## [Aim of the task]
Each line of the data must be copied exactly.

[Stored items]
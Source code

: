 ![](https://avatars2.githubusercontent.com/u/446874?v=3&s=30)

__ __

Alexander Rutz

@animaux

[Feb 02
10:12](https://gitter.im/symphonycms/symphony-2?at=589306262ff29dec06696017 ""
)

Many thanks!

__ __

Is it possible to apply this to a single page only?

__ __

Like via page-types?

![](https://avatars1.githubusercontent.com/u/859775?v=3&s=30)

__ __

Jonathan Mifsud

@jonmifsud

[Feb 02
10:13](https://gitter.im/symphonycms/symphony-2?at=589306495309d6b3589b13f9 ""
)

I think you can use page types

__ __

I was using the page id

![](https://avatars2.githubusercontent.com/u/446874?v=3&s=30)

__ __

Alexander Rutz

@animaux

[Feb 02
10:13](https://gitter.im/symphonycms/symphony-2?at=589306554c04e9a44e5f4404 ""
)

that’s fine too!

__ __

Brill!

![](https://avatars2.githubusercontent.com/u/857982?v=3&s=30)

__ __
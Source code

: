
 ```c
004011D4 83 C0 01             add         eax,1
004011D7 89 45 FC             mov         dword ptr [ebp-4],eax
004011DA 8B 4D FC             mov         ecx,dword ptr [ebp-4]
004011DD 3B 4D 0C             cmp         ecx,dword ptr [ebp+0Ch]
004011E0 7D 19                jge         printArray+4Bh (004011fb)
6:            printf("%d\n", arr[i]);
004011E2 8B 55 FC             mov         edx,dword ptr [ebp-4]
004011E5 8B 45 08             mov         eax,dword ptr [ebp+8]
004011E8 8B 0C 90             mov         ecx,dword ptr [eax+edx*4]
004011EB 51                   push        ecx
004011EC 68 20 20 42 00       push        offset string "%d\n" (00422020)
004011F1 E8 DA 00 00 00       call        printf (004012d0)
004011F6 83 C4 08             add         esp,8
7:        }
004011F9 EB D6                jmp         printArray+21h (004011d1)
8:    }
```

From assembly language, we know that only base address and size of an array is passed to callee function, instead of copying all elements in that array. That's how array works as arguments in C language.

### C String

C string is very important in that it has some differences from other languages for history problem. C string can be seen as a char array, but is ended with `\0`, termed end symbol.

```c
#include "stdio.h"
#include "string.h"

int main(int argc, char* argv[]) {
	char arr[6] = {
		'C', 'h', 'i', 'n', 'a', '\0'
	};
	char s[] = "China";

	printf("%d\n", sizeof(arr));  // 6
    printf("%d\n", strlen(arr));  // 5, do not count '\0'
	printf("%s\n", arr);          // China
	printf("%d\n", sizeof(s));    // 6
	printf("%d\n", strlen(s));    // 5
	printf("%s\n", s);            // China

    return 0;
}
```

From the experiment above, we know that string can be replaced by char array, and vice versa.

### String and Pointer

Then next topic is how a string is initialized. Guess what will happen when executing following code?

## [Result of this exercise]
Source code

: ![](https://avatars2.githubusercontent.com/u/446874?v=3&s=30)

__ __

Alexander Rutz

@animaux

[Feb 02
10:12](https://gitter.im/symphonycms/symphony-2?at=589306262ff29dec06696017 ""
)

Many thanks!

__ __

Is it possible to apply this to a single page only?

__ __

Like via page-types?

![](https://avatars1.githubusercontent.com/u/859775?v=3&s=30)

__ __

Jonathan Mifsud

@jonmifsud

[Feb 02
10:13](https://gitter.im/symphonycms/symphony-2?at=589306495309d6b3589b13f9 ""
)

I think you can use page types

__ __

I was using the page id

![](https://avatars2.githubusercontent.com/u/446874?v=3&s=30)

__ __

Alexander Rutz

@animaux

[Feb 02
10:13](https://gitter.im/symphonycms/symphony-2?at=589306554c04e9a44e5f4404 ""
)

that’s fine too!

__ __

Brill!

![](https://avatars2.githubusercontent.com/u/857982?v=3&s=30)

__ __
Source code

:
 ```c
004011D4 83 C0 01             add         eax,1
004011D7 89 45 FC             mov         dword ptr [ebp-4],eax
004011DA 8B 4D FC             mov         ecx,dword ptr [ebp-4]
004011DD 3B 4D 0C             cmp         ecx,dword ptr [ebp+0Ch]
004011E0 7D 19                jge         printArray+4Bh (004011fb)
6:            printf("%d\n", arr[i]);
004011E2 8B 55 FC             mov         edx,dword ptr [ebp-4]
004011E5 8B 45 08             mov         eax,dword ptr [ebp+8]
004011E8 8B 0C 90             mov         ecx,dword ptr [eax+edx*4]
004011EB 51                   push        ecx
004011EC 68 20 20 42 00       push        offset string "%d\n" (00422020)
004011F1 E8 DA 00 00 00       call        printf (004012d0)
004011F6 83 C4 08             add         esp,8
7:        }
004011F9 EB D6                jmp         printArray+21h (004011d1)
8:    }
```

From assembly language, we know that only base address and size of an array is passed to callee function, instead of copying all elements in that array. That's how array works as arguments in C language.

### C String

C string is very important in that it has some differences from other languages for history problem. C string can be seen as a char array, but is ended with `\0`, termed end symbol.

```c
#include "stdio.h"
#include "string.h"

int main(int argc, char* argv[]) {
	char arr[6] = {
		'C', 'h', 'i', 'n', 'a', '\0'
	};
	char s[] = "China";

	printf("%d\n", sizeof(arr));  // 6
    printf("%d\n", strlen(arr));  // 5, do not count '\0'
	printf("%s\n", arr);          // China
	printf("%d\n", sizeof(s));    // 6
	printf("%d\n", strlen(s));    // 5
	printf("%s\n", s);            // China

    return 0;
}
```

From the experiment above, we know that string can be replaced by char array, and vice versa.

### String and Pointer

Then next topic is how a string is initialized. Guess what will happen when executing following code?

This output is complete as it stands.